Arvo “Poika” Tuominen (5 September 1894 – 27 May 1981) was a Finnish communist revolutionary and later a social democratic journalist, politician and author. Tuominen was given his nickname Poika in 1920 because of his boyish looks—poika means "boy" in Finnish.
Tuominen was born in 1894 in Kuotila (part of Hämeenkyrö) to the family of a rural carpenter. In 1912 he moved to Tampere to become a carpenter's apprentice and soon joined the Social Democratic Party of Finland. During the Finnish Civil War in early 1918, Tuominen sided with the Finnish Red Guards and edited Kansan lehti, a radical social democratic newspaper in Tampere. He was shortly arrested when the White Guards took the city in April, but he was soon released. After the Red Guards were defeated in May 1918 several Finnish radical social democratic leaders fled to Russia, where they split from the mainstream of Finnish Social Democratic Party and founded the Communist Party of Finland in Petrograd in August–September 1918.

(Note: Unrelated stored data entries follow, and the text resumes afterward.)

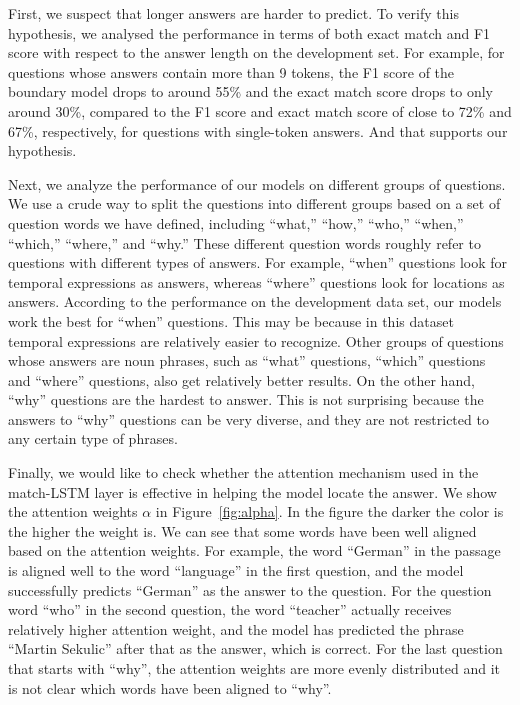 \documentclass{article} \usepackage{iclr2017_conference,times}
\begin{document}
First, we suspect that longer answers are harder to predict.
To verify this hypothesis, we analysed the performance in terms of both exact match and F1 score with respect to the answer length on the development set.
For example, for questions whose answers contain more than 9 tokens, the F1 score of the boundary model drops to around 55\% and the exact match score drops to only around 30\%, compared to the F1 score and exact match score of close to 72\% and 67\%, respectively, for questions with single-token answers. And that supports our hypothesis.

Next, we analyze the performance of our models on different groups of questions.
We use a crude way to split the questions into different groups based on a set of question words we have defined, including ``what,'' ``how,'' ``who,'' ``when,''  ``which,'' ``where,'' and ``why.''
These different question words roughly refer to questions with different types of answers.
For example, ``when'' questions look for temporal expressions as answers, whereas ``where'' questions look for locations as answers.
According to the performance on the development data set, our models work the best for ``when'' questions.
This may be because in this dataset temporal expressions are relatively easier to recognize.
Other groups of questions whose answers are noun phrases, such as ``what'' questions, ``which'' questions and ``where'' questions, also get relatively better results.
On the other hand, ``why'' questions are the hardest to answer.
This is not surprising because the answers to ``why'' questions can be very diverse, and they are not restricted to any certain type of phrases.



Finally, we would like to check whether the attention mechanism used in the match-LSTM layer is effective in helping the model locate the answer.
We show the attention weights $\alpha$ in Figure~\ref{fig:alpha}.
In the figure the darker the color is the higher the weight is.
We can see that some words have been well aligned based on the attention weights.
For example, the word ``German'' in the passage is aligned well to the word ``language'' in the first question, and the model successfully predicts ``German'' as the answer to the question.
For the question word ``who'' in the second question, the word ``teacher'' actually receives relatively higher attention weight, and the model has predicted the phrase ``Martin Sekulic'' after that as the answer, which is correct.
For the last question that starts with ``why'', the attention weights are more evenly distributed and it is not clear which words have been aligned to ``why''.
\end{document}
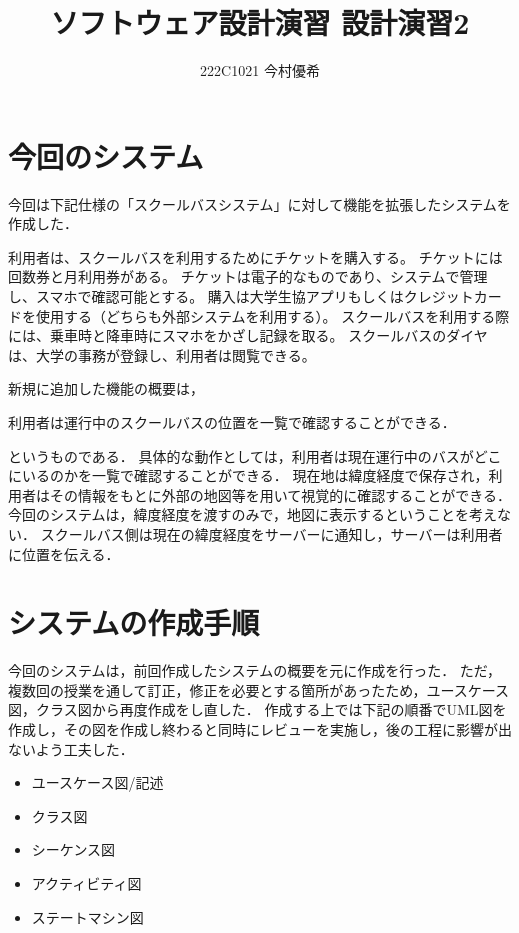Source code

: \documentclass[documentclass]{jsarticle}
\begin{document}
\title{ソフトウェア設計演習 設計演習2}
\author{222C1021 今村優希}
\maketitle

\clearpage

\newpage

\section{今回のシステム}

今回は下記仕様の「スクールバスシステム」に対して機能を拡張したシステムを作成した．


\begin{tcolorbox}
  利用者は、スクールバスを利用するためにチケットを購入する。
  チケットには回数券と月利用券がある。
  チケットは電子的なものであり、システムで管理し、スマホで確認可能とする。
  購入は大学生協アプリもしくはクレジットカードを使用する（どちらも外部システムを利用する）。
  スクールバスを利用する際には、乗車時と降車時にスマホをかざし記録を取る。
  スクールバスのダイヤは、大学の事務が登録し、利用者は閲覧できる。
\end{tcolorbox}

新規に追加した機能の概要は，
\begin{tcolorbox}
  利用者は運行中のスクールバスの位置を一覧で確認することができる．
\end{tcolorbox}
というものである．
具体的な動作としては，利用者は現在運行中のバスがどこにいるのかを一覧で確認することができる．
現在地は緯度経度で保存され，利用者はその情報をもとに外部の地図等を用いて視覚的に確認することができる．
今回のシステムは，緯度経度を渡すのみで，地図に表示するということを考えない．
スクールバス側は現在の緯度経度をサーバーに通知し，サーバーは利用者に位置を伝える．

\section{システムの作成手順}

今回のシステムは，前回作成したシステムの概要を元に作成を行った．
ただ，複数回の授業を通して訂正，修正を必要とする箇所があったため，ユースケース図，クラス図から再度作成をし直した．
作成する上では下記の順番でUML図を作成し，その図を作成し終わると同時にレビューを実施し，後の工程に影響が出ないよう工夫した．
\begin{itemize}
  \item ユースケース図/記述
  \item クラス図
  \item シーケンス図
  \item アクティビティ図
  \item ステートマシン図
\end{itemize}
\end{document}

Tuominen became a supporter of Otto Wille Kuusinen's faction within the party. In 1921 he traveled to Petrograd, where Kuusinen's adherents, supported by the Comintern leadership, successfully challenged Kullervo Manner's supporters at the next party congress. Tuominen was elected to the party's Central Committee and was put in charge of its Finnish bureau. He returned to Finland, where he was arrested on January 26, 1922 and subsequently imprisoned for publishing a proclamation urging Finnish workers to fight on the Soviet side during the Soviet-Finnish conflict over Karelia. He was released from the Tammisaari prison camp in the spring of 1926 and was elected secretary of the Finnish Federation of Trade Unions. He was again arrested in April 1928 for maintaining contacts with the Soviet Union and the banned Communist Party.